I am Harry Caines, I am going to do what is verboten to any good and true Republican in the state of Utah–I will be voting for Barack Obama’s re-election come November.
How did this come to pass? Anyone who listened to me over the summer on KVNU knew I would not vote for Mitt Romney. Mitt’s insincerity and hollowness is just too much to ignore. If he was always a social conservative, I will tolerate him. If he remained a social liberal, I would exalt him. He is neither. His is a foundation built upon murky water. And I could no more support him simply because he was a Republican than I could support my beloved Philadelphia Eagles when they decided to let a dog killer named Michael Vick be their quarterback.
With me, the principle comes first.
Still, Obama? Have I lost my senses? There are 3rd party candidates whom I could support. Gary Johnson, the Libertarian is a good candidate. Well, except that he is the Libertarian candidate. The complete dearth of pragmatism in Libertarian ideology runs counter to good governance. Consider:
On my KVNU show, I had a member of the Utah Libertarian on as a guest. I asked him why his party was not running a U.S. Senate candidate this year. He told me it was because the party was short on funds. Amazing how not collecting money can affect political entities, is it not? Sometimes, you do have to tax people to pay for stuff.
The Constitution Party is a big fat nyet for me because they scare me. So does the Green Party, although I have met their Veep candidate on two occasions. Her name is Cheri Honkala. Her claim to fame is fighting to allow homeless people to squat in vacant buildings in Philadelphia. If I move back home I might hit her up for a place to stay.
Rocky Anderson is running. So is Roseanne Barr. Suddenly, Millard Fillmore doesn’t seem to be such a bad president. I could vote for the Prohibition Party—as if getting a drink in this town isn’t hard enough!
Nope. None of them works for me. I will face the seething bile and apoplectic contempt hurled at me by my fellow Republicans and vote for that Communist Muslim from Kenya (I watch way too much Fox News). The reason I am doing this is quite simple.
I like him.
If I am going to vote for someone to be on my TV for the next four years, I am voting for the guy I like. I disagree with quite a bit of the president’s agenda; but, I have no idea what Mitt’s agenda is. Under Obama, the Stock Market is surging, private sector jobs are increasing, the housing market is coming back, the auto industry was saved and his foreign policy has been a much better success than his Republican predecessor.
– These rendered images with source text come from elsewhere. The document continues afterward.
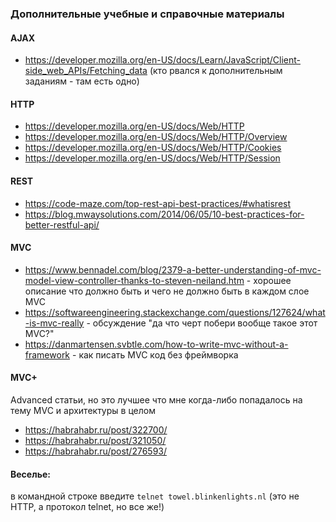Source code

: ### Дополнительные учебные и справочные материалы

#### AJAX
 - https://developer.mozilla.org/en-US/docs/Learn/JavaScript/Client-side_web_APIs/Fetching_data (кто рвался к дополнительным заданиям - там есть одно)

#### HTTP
 - https://developer.mozilla.org/en-US/docs/Web/HTTP
 - https://developer.mozilla.org/en-US/docs/Web/HTTP/Overview
 - https://developer.mozilla.org/en-US/docs/Web/HTTP/Cookies
 - https://developer.mozilla.org/en-US/docs/Web/HTTP/Session

#### REST
 - https://code-maze.com/top-rest-api-best-practices/#whatisrest
 - https://blog.mwaysolutions.com/2014/06/05/10-best-practices-for-better-restful-api/

#### MVC
 - https://www.bennadel.com/blog/2379-a-better-understanding-of-mvc-model-view-controller-thanks-to-steven-neiland.htm - хорошее описание что должно быть и чего не должно быть в каждом слое MVC
 - https://softwareengineering.stackexchange.com/questions/127624/what-is-mvc-really - обсуждение "да что черт побери вообще такое этот MVC?"
 - https://danmartensen.svbtle.com/how-to-write-mvc-without-a-framework - как писать MVC код без фреймворка

#### MVC+
Advanced статьи, но это лучшее что мне когда-либо попадалось на тему MVC и архитектуры в целом
 - https://habrahabr.ru/post/322700/
 - https://habrahabr.ru/post/321050/
 - https://habrahabr.ru/post/276593/

#### Веселье:
в командной строке введите `telnet towel.blinkenlights.nl` (это не HTTP, а протокол telnet, но все же!)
All Mitt did was save the Olympics. Except Canada beat the U.S. in the gold medal hockey game. If Mitt was so great, we would have crushed those danged Canucks!
I like Obama. I do not like, and I do not trust Mitt. My vote is my voice. And my voice will not sing hosannas for some rich guy so desperate to win an election that he will change his political ideology in mid-paragraph just because he is a member of my party. Mitt changes his stance on issues faster than Spinal Tap changes drummers. Pass.
So, do your worst to me Utah GOP. Strip me of my special decoder ring. Prevent me from getting free refills at Carl’s Jr. Deny me the weekly gold leaf special edition Glenn Beck newsletters. And chisel my face in the Mount Rushmore of Traitors next to Judas Iscariot, Benedict Arnold and Riley Nelson.
I have committed the Unforgivable Sin. I have decided to vote conviction over party loyalty.